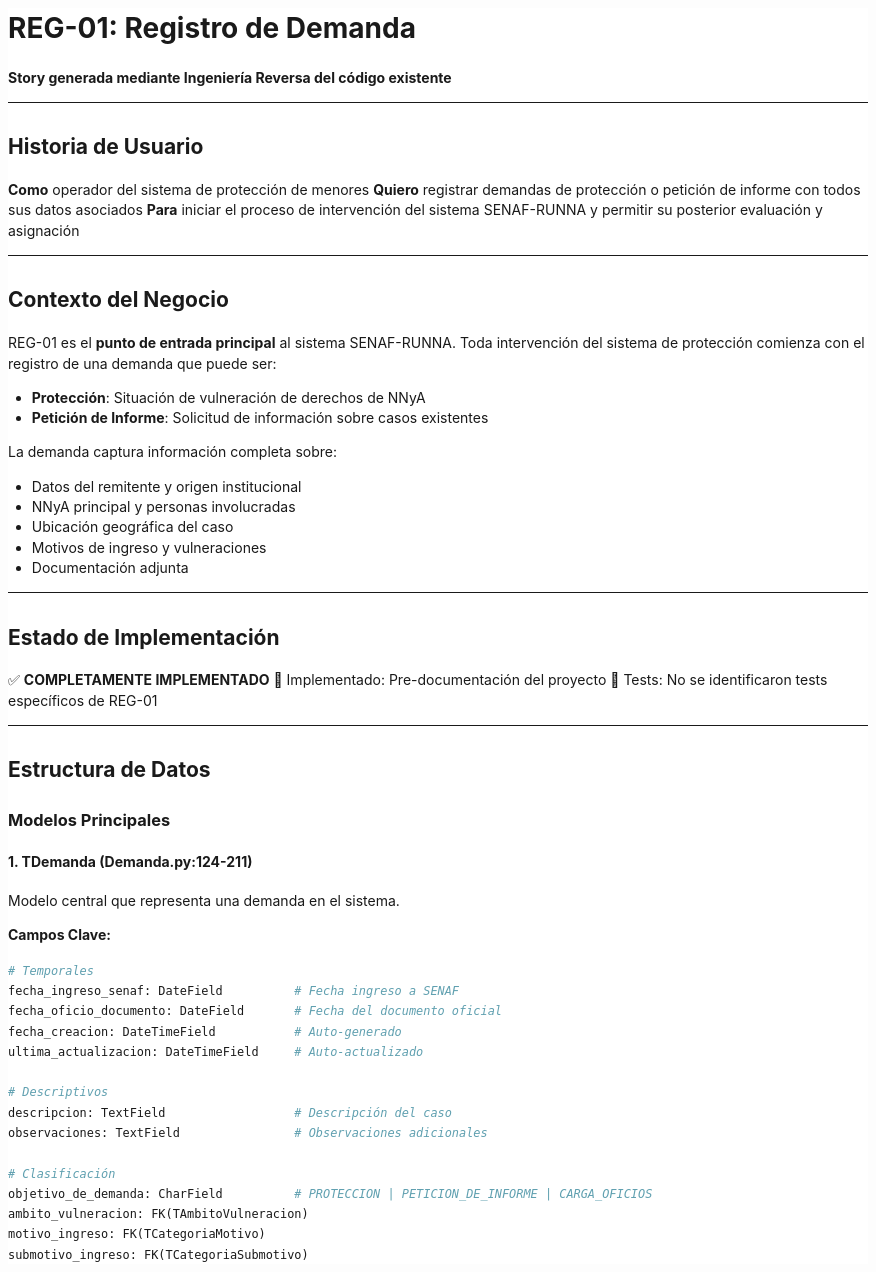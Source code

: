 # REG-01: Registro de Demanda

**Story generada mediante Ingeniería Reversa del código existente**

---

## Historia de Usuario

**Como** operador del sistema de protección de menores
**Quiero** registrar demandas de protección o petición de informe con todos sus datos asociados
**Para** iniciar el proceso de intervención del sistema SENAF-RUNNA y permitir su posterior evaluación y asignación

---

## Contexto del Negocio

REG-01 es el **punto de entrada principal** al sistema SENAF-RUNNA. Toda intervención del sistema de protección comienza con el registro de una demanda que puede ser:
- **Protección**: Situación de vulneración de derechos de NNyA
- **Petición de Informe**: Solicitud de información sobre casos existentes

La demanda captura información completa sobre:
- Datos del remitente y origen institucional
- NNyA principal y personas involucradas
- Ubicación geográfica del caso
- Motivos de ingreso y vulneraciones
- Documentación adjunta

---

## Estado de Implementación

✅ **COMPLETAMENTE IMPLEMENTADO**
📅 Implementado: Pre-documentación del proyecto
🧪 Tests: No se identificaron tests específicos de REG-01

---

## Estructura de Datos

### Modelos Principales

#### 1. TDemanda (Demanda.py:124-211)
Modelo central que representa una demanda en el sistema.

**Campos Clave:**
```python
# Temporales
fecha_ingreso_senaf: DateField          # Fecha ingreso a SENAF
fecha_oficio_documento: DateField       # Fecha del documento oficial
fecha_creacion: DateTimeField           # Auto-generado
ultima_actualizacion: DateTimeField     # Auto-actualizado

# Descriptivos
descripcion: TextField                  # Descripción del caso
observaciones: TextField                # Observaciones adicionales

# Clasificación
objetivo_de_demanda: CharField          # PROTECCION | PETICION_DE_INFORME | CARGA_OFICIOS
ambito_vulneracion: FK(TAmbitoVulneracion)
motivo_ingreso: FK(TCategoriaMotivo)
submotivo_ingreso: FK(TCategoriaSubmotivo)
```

What you will do |
Your task is to restate, word for word, each line from the one that includes "- Motivos de ingreso y vulneraciones" to the end of the records, with both ends included and nothing else.

Result |
- Motivos de ingreso y vulneraciones
- Documentación adjunta

---

## Estado de Implementación

✅ **COMPLETAMENTE IMPLEMENTADO**
📅 Implementado: Pre-documentación del proyecto
🧪 Tests: No se identificaron tests específicos de REG-01

---

## Estructura de Datos

### Modelos Principales

#### 1. TDemanda (Demanda.py:124-211)
Modelo central que representa una demanda en el sistema.

**Campos Clave:**
```python
# Temporales
fecha_ingreso_senaf: DateField          # Fecha ingreso a SENAF
fecha_oficio_documento: DateField       # Fecha del documento oficial
fecha_creacion: DateTimeField           # Auto-generado
ultima_actualizacion: DateTimeField     # Auto-actualizado

# Descriptivos
descripcion: TextField                  # Descripción del caso
observaciones: TextField                # Observaciones adicionales

# Clasificación
objetivo_de_demanda: CharField          # PROTECCION | PETICION_DE_INFORME | CARGA_OFICIOS
ambito_vulneracion: FK(TAmbitoVulneracion)
motivo_ingreso: FK(TCategoriaMotivo)
submotivo_ingreso: FK(TCategoriaSubmotivo)
```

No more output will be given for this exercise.